@lugrazet@rjhunter@shunan@msaur this fixes the problem reported in mattermost. I've not compared the change in the report in detail but on the high level there seems to be little difference (the test on lhcb-master is not finished but one can compare lhcb-head to the mr test)
We still need a couple of follow ups:
The following step is failing with KeyError: 'LongProtos'
# 2. Compute line descriptives: persist reco, extra outputecho 'Obtaining line descriptives'time gaudirun.py $PRCONFIGROOT/python/MooreTests/line-descriptives.py
We need to detect when one of the steps fail and make it clear in the report (and in the feedback comment on gitlab)
2.5-3 hours seems like a rather long runtime for me, I imagine (didn't check) that we can easily saturate the runners. We should try to improve this.
From my perspective Point 2 is definitely the priority, but might take some work.
As sascha says point 1 seems to have a tractable cause so a quick fix to that should be possible from one of us. .
I'll set aside some time to work on this. First priority is to get the test to work again and fail cleanly. I'll find the bit of code which publishes to gitlab and ensure that that gives a clear message in case of failure. I'll then think about low-hanging fruit to speed the test up. @lugrazet and I have already come across a few obvious things but haven't quantified how much speedup they'll achieve.
I have a fix for point 1 (it's just missing options.persistreco_version = 0.0) and I have ideas for how to improve 2. 3 will take more thought/digging. MR(s) hopefully today.
I've spent some time looking at logs recently, for example for this BW test, which took around 3 hours to complete. For the Moore_hlt2_bandwidth test there, the test has basically 4 bits of work to complete:
Run all HLT2 lines writing to 1 streamless MDF file,
Run all HLT2 with the production (turbo, full, turcal) streaming configuration,
Run all HLT2 lines streaming by WG.
Run a series of python/GaudiPython analysis steps to work out rates, BWs and ultimately compose the html pages.

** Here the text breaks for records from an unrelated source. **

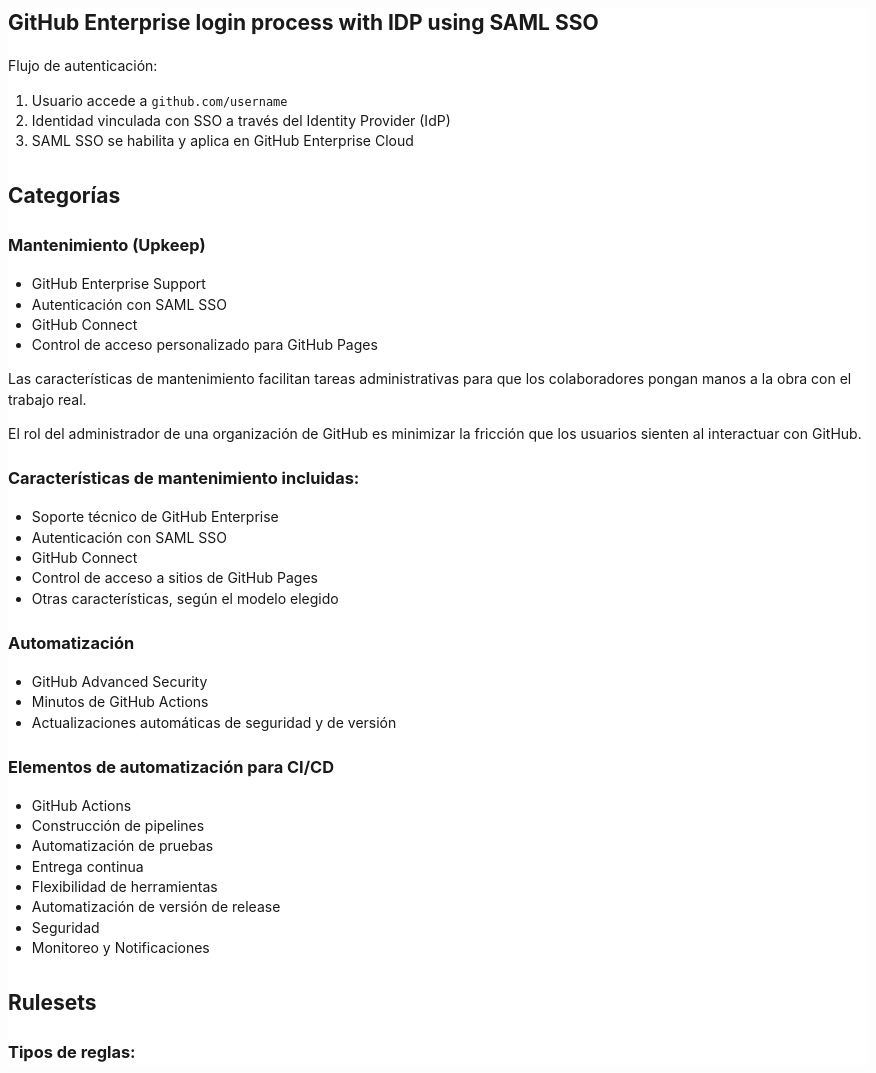## GitHub Enterprise login process with IDP using SAML SSO

Flujo de autenticación:
1. Usuario accede a `github.com/username`
2. Identidad vinculada con SSO a través del Identity Provider (IdP)
3. SAML SSO se habilita y aplica en GitHub Enterprise Cloud

## Categorías

### Mantenimiento (Upkeep)

- GitHub Enterprise Support  
- Autenticación con SAML SSO  
- GitHub Connect  
- Control de acceso personalizado para GitHub Pages

Las características de mantenimiento facilitan tareas administrativas para que los colaboradores pongan manos a la obra con el trabajo real.

El rol del administrador de una organización de GitHub es minimizar la fricción que los usuarios sienten al interactuar con GitHub.

### Características de mantenimiento incluidas:

- Soporte técnico de GitHub Enterprise
- Autenticación con SAML SSO
- GitHub Connect
- Control de acceso a sitios de GitHub Pages
- Otras características, según el modelo elegido

### Automatización

- GitHub Advanced Security  
- Minutos de GitHub Actions  
- Actualizaciones automáticas de seguridad y de versión  

### Elementos de automatización para CI/CD

- GitHub Actions
- Construcción de pipelines
- Automatización de pruebas
- Entrega continua
- Flexibilidad de herramientas
- Automatización de versión de release
- Seguridad
- Monitoreo y Notificaciones

## Rulesets

### Tipos de reglas:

The log above gives the following timing information on the first job:
Starts at 08:07:12,
Says "Welcome to Moore" at 08:11:25. That means it spent roughly 4 minutes downloading the MDF files it is to run over.
Next message is INFO ---> End of Initialization. This took 245082 ms;
Next it compiles the functor cache: INFO Compilation of functor library took 664 seconds.
Starts timing the event loop one-tenth into it at 08:28:14, and finishes it nine-tenths through at 08:40:54, with a speed of 105 Hz.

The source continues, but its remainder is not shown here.